Assignment:
For the data below, give again exactly the lines from the one containing "manufactured, maintenance of" through the one containing "articles;(d)restricting the packing", both ends included, and no others.

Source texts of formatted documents
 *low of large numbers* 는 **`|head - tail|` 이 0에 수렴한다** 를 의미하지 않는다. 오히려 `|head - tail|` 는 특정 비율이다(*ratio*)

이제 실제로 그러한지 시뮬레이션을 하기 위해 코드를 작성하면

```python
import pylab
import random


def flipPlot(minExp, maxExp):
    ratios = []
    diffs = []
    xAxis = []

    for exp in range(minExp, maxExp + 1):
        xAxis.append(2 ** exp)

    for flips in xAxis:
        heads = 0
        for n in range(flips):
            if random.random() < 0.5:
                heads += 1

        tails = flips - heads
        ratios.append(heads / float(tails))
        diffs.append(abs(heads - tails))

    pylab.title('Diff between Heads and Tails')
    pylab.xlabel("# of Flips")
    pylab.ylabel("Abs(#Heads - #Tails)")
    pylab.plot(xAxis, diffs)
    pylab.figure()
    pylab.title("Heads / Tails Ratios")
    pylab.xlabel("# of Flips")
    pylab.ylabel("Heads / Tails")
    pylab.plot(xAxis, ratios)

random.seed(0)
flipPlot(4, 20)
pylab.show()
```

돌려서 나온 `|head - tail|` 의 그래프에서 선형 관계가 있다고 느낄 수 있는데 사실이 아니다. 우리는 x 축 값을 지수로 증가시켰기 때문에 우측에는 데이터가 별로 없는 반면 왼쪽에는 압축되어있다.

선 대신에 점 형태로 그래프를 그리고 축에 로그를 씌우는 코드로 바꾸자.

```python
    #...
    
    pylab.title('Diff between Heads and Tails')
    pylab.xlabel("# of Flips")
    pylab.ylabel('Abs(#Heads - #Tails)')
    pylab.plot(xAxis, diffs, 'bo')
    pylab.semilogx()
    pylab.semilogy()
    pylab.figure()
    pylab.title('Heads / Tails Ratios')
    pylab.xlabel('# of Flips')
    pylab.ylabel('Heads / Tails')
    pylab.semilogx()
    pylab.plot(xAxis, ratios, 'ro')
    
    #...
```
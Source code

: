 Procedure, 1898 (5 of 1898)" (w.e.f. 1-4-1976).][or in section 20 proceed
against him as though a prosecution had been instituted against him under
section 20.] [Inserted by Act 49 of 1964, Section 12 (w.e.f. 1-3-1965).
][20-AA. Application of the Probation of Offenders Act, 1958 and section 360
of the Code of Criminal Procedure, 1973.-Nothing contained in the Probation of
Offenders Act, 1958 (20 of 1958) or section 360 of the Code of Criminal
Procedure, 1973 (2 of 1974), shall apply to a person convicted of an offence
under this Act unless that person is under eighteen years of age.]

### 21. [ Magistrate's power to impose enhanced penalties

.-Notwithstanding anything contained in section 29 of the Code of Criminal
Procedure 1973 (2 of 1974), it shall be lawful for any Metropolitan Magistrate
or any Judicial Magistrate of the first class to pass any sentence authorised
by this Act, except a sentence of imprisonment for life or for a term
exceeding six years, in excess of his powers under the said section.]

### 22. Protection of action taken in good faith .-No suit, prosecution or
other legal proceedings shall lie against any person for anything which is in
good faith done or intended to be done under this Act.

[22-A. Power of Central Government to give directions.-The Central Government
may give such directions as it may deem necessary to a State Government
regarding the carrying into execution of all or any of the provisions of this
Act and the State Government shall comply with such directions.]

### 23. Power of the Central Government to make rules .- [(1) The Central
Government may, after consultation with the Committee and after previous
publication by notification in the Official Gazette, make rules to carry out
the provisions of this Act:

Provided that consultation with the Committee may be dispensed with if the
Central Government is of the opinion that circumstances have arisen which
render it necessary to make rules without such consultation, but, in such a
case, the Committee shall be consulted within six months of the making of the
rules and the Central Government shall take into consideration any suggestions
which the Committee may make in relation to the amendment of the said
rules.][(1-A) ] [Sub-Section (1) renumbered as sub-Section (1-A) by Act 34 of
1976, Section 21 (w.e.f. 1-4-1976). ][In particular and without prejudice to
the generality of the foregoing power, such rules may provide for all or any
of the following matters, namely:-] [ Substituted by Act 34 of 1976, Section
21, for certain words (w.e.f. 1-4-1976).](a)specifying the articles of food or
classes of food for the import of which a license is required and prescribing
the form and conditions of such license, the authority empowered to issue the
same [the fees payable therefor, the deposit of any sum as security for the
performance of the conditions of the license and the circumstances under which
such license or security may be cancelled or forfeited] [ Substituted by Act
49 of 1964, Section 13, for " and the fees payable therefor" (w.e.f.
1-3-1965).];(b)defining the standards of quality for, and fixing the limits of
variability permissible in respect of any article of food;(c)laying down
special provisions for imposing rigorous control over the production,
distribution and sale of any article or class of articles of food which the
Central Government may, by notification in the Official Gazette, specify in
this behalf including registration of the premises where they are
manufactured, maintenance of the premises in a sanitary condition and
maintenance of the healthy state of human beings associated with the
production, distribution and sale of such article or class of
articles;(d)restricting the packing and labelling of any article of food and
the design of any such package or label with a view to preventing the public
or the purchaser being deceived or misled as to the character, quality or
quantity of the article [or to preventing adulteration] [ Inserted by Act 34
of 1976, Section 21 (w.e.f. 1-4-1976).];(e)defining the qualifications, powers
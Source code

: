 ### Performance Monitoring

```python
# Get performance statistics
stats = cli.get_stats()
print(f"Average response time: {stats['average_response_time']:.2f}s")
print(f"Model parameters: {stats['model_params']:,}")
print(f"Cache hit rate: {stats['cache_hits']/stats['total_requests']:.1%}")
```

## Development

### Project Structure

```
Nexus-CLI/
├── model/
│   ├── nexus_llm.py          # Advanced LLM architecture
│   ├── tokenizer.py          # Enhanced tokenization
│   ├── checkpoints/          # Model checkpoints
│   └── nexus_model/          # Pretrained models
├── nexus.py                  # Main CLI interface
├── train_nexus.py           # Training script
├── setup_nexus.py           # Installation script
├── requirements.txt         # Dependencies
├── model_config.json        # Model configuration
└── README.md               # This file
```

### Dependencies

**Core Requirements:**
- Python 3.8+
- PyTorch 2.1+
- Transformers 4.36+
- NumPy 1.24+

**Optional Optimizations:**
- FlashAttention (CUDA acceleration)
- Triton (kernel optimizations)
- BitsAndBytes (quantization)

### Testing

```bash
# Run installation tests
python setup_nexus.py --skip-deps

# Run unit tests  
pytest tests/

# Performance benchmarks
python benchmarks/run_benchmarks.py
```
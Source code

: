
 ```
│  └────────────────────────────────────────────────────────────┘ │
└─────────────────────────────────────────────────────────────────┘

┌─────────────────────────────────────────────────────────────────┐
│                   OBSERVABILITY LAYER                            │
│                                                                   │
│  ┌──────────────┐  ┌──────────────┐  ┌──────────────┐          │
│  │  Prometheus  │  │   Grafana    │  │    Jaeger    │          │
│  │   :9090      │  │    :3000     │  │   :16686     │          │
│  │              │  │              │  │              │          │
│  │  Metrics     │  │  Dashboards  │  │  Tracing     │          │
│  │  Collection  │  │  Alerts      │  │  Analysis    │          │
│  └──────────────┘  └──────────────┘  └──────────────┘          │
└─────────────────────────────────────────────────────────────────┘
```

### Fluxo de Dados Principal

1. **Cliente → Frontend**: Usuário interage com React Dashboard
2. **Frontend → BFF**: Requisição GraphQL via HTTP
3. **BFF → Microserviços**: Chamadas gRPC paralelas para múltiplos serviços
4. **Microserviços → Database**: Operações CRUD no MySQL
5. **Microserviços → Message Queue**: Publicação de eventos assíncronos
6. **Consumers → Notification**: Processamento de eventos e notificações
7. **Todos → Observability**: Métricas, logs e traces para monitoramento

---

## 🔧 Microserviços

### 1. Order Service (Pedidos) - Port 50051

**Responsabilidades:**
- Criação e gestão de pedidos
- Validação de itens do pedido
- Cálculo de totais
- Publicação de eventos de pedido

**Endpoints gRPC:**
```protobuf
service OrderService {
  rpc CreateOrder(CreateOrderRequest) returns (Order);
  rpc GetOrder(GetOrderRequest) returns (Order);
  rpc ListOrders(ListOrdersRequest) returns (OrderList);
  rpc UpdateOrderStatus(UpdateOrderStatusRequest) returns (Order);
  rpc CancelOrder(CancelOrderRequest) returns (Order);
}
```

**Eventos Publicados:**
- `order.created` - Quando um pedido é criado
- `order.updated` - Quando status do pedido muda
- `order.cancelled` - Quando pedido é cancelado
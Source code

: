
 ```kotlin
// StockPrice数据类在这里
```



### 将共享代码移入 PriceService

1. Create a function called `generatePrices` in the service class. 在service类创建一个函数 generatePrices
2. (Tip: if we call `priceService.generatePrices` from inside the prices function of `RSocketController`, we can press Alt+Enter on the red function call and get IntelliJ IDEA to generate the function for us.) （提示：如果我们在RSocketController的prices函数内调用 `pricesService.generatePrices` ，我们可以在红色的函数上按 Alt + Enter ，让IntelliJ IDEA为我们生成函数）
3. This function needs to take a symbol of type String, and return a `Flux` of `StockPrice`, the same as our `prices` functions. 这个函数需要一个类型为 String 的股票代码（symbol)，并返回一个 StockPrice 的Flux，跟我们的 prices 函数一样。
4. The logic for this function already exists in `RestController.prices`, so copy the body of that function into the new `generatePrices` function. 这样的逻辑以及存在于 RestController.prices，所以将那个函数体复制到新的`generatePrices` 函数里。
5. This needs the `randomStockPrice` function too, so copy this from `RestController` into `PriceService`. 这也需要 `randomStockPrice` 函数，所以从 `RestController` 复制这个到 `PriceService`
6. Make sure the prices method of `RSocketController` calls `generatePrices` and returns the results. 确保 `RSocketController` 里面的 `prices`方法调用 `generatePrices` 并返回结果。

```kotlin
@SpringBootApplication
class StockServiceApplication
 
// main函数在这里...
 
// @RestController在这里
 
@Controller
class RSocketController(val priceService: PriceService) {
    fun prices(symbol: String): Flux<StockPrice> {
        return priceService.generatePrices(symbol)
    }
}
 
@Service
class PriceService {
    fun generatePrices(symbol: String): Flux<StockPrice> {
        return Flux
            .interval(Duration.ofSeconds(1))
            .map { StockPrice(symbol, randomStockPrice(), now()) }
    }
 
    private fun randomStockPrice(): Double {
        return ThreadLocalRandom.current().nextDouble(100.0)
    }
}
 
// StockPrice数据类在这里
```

Response:
manufactured, maintenance of the premises in a sanitary condition and
maintenance of the healthy state of human beings associated with the
production, distribution and sale of such article or class of
articles;(d)restricting the packing and labelling of any article of food and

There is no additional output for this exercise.